El fracaso en la educación nunca se ha dado por la incorporación de planes educativos, aunque muchos de ellos a lo largo de la historia y aún en la actualidad no obedezcan a nuestra realidad, los encargados de implementarlos han tratado de escoger de entre las mejores opciones alguno que se acople a nuestras necesidades.
En muchos estudios sobre esta temática se aduce que el desequilibrio que existe entre la educación y el nivel de desarrollo en muchos países, no se debe a la ignorancia de los funcionarios, ya que muchos de estos poseen altos títulos universitarios.
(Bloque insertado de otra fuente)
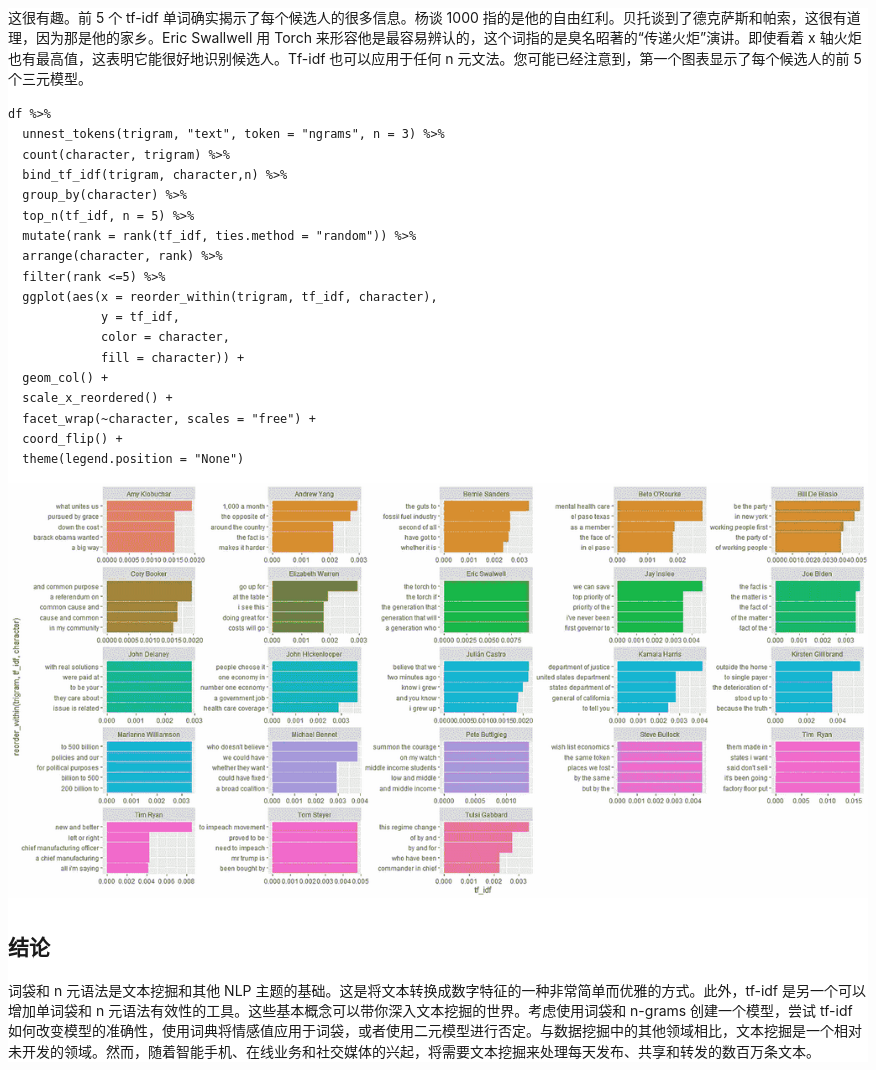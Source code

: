 这很有趣。前 5 个 tf-idf 单词确实揭示了每个候选人的很多信息。杨谈 1000 指的是他的自由红利。贝托谈到了德克萨斯和帕索，这很有道理，因为那是他的家乡。Eric Swallwell 用 Torch 来形容他是最容易辨认的，这个词指的是臭名昭著的“传递火炬”演讲。即使看着 x 轴火炬也有最高值，这表明它能很好地识别候选人。Tf-idf 也可以应用于任何 n 元文法。您可能已经注意到，第一个图表显示了每个候选人的前 5 个三元模型。

```
df %>% 
  unnest_tokens(trigram, "text", token = "ngrams", n = 3) %>% 
  count(character, trigram) %>% 
  bind_tf_idf(trigram, character,n) %>% 
  group_by(character) %>% 
  top_n(tf_idf, n = 5) %>% 
  mutate(rank = rank(tf_idf, ties.method = "random")) %>% 
  arrange(character, rank) %>% 
  filter(rank <=5) %>% 
  ggplot(aes(x = reorder_within(trigram, tf_idf, character), 
             y = tf_idf, 
             color = character, 
             fill = character)) + 
  geom_col() +
  scale_x_reordered() +
  facet_wrap(~character, scales = "free") +
  coord_flip() + 
  theme(legend.position = "None")
```

![](img/42624b01bcf3cece7c4280cc4337f810.png)

## 结论

词袋和 n 元语法是文本挖掘和其他 NLP 主题的基础。这是将文本转换成数字特征的一种非常简单而优雅的方式。此外，tf-idf 是另一个可以增加单词袋和 n 元语法有效性的工具。这些基本概念可以带你深入文本挖掘的世界。考虑使用词袋和 n-grams 创建一个模型，尝试 tf-idf 如何改变模型的准确性，使用词典将情感值应用于词袋，或者使用二元模型进行否定。与数据挖掘中的其他领域相比，文本挖掘是一个相对未开发的领域。然而，随着智能手机、在线业务和社交媒体的兴起，将需要文本挖掘来处理每天发布、共享和转发的数百万条文本。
Sino al desquiciado pero real aparataje político, que interfiere en la educación, está escrito “Que ha donde va la educación, va el pueblo”, si este es un precedente ¿Por qué somos tercer mundo?
La cuestión parece clara, muchos de los altos títulos universitarios, son eso, altos títulos, el uso y manejo que se les da a los mismos, es donde radica el problema, falta de capacidad y privilegios sobre desarrollo es el detonante.
La educación actual más que enseñar a razonar, enseña a obedecer, no enseña a pensar y ser crítico, es decir, nos vuelve obedientes al sistema, es aquí donde la complicidad del docente es determinante.
Michel Foucault (1926-1984) dice que a lo largo de la historia el poder de control y sometimiento se ha centrado en el control del cuerpo, en el control del individuo, del hombre, llevándolo a que este obedezca al reconocer la superioridad del otro.
El sistema educativo, tal y como está diseñado es una herramienta para el adoctrinamiento, en pos del agarrotamiento mental y es aquí donde los altos títulos han jugado bien las cartas, generando una nueva sociedad ciega y obnubilada a su propio fracaso.